GEMİLERİ YAKA YAKA GELDİM BURAYA 

Hayatınızda aldığınız en radikal karar neydi?

1- NATO'nun gezileri vardı. Çeşitli ülkelerden parlak aydınları askeri muhrip gemilerine bindirip 1,5 ay dolaştırıyorlar. Mesela onu reddettim.

2. İngiltere bursu verilmişti, gitmedim.

3. Almanya DAAD bursu kazandım. Orada genç bir bilim adamı olarak 25 yaşında, bana 50-60 yaşındaki profesörlere verilen en yüksek bursu verdiler.
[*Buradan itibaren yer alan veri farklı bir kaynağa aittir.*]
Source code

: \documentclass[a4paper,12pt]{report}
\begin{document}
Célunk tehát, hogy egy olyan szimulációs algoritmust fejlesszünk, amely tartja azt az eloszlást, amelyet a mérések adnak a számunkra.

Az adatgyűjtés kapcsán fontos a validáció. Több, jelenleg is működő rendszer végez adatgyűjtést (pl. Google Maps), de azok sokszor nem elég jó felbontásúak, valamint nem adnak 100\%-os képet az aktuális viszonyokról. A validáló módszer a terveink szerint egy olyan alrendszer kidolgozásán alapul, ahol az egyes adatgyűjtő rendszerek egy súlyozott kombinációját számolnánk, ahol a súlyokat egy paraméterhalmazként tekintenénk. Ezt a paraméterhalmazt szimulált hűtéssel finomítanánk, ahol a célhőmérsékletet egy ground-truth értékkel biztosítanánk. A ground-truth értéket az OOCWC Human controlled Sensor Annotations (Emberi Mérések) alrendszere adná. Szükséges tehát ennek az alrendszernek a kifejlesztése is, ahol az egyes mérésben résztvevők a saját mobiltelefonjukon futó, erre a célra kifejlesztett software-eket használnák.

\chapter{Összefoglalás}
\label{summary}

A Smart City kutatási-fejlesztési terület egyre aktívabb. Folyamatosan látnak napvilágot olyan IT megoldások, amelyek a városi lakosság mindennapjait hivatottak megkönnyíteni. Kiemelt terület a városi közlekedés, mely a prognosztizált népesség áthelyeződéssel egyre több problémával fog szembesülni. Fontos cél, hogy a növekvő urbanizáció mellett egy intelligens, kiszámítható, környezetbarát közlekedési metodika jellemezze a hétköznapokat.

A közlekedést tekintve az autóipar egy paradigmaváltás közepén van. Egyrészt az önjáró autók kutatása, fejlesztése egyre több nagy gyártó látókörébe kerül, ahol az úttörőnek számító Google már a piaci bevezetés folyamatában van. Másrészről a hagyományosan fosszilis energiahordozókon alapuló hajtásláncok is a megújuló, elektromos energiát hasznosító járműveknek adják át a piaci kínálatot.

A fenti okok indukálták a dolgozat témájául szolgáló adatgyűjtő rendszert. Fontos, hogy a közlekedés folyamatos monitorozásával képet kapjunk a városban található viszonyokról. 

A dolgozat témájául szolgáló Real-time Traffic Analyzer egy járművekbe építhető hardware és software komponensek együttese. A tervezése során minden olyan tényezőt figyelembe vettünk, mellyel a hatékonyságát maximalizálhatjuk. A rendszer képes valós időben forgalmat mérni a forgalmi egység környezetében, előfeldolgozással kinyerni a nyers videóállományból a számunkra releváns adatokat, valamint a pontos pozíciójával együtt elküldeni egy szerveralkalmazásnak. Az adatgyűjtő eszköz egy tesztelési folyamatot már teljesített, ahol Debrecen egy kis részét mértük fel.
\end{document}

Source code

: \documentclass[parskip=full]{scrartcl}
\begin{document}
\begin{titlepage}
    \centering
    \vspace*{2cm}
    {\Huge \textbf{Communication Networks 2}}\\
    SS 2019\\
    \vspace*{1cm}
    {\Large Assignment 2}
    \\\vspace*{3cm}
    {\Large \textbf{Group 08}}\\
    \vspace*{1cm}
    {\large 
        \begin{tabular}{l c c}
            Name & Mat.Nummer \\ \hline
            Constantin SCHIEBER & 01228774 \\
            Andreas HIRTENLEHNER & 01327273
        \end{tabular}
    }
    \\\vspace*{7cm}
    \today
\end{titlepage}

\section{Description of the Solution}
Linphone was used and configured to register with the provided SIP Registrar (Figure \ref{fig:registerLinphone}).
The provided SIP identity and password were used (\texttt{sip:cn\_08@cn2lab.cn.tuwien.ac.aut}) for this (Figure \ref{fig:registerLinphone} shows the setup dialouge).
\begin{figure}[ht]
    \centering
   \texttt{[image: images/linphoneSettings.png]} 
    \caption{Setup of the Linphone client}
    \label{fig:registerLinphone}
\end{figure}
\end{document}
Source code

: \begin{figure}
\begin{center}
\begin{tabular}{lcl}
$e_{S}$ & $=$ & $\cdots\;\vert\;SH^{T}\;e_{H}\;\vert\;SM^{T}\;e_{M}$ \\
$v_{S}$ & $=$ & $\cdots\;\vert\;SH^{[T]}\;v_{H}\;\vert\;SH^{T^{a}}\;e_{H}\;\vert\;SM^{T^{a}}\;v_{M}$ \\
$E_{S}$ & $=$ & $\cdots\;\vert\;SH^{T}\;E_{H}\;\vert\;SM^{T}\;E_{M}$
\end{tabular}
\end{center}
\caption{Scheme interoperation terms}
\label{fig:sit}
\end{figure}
Ona da gitmedim.

Bu kararların hepsini topladığınız zaman sistemin içinde bir takım olanaklar çıktı. Türkiye'de kalmayı, görevler, işler bunları bırakamadım. Beni sistemle birleştiren yolları bir anlamda dinamitledim. Gemileri yaka yaka geldim buraya.

Konuşmalarınızda hep "şunu yaptırtmıycaz, bunu yaptırtmıycaz, iktidara geleceğiz" diyorsunuz ama oy oranınıza baktığımızda durum çok farklı. Nereden geliyor bu özgüven?

Ben de size soruyorum: Hz. Muhammed'in Mekke'de kaç oyu vardı? Burada tarihin vaad ettiği doğruları savunmaktır sizi iktidara getirecek olan.

Kendinizi güçlü görüyor musunuz?

Vatan Partisi Türkiye'nin geleceğinde çok önemli bir partidir. Neden? Çünkü Amerika öyle görüyor. Ergenekon'da kimi içeri attılar? Doğu Perinçek ve arkadaşları. Kim attırdı? Amerika. Demek ki Amerika'dan baktığınız zaman iki kuvvet görünüyor. Türk Silahlı Kuvvetleri ve Doğu Perinçek ve arkadaşları.

En son neye ağladınız?

Hasan Yalçın en yakın arkadaşım onu kaybettiğim zaman ağladım. Yalnız şahıs acıları değil, 1970'de Vietnam Kamboçya'ya girmişti ona çok üzülmüştüm. Toplumun acılarında da gözyaşlarımı tutamam, bir şehit cenazesinde kendimi zor tutarım.

En son neye güldünüz?

Çok gülüyorum (gülüyor). Şimdi sizinle güldük.

En son ne okudunuz?

Sürekli okuyorum. İskandinav Mitleri'ni okudum en son.

En son ne izlediniz?

Odin, Normanlar'a merakım var. Vikingler'i izliyordum.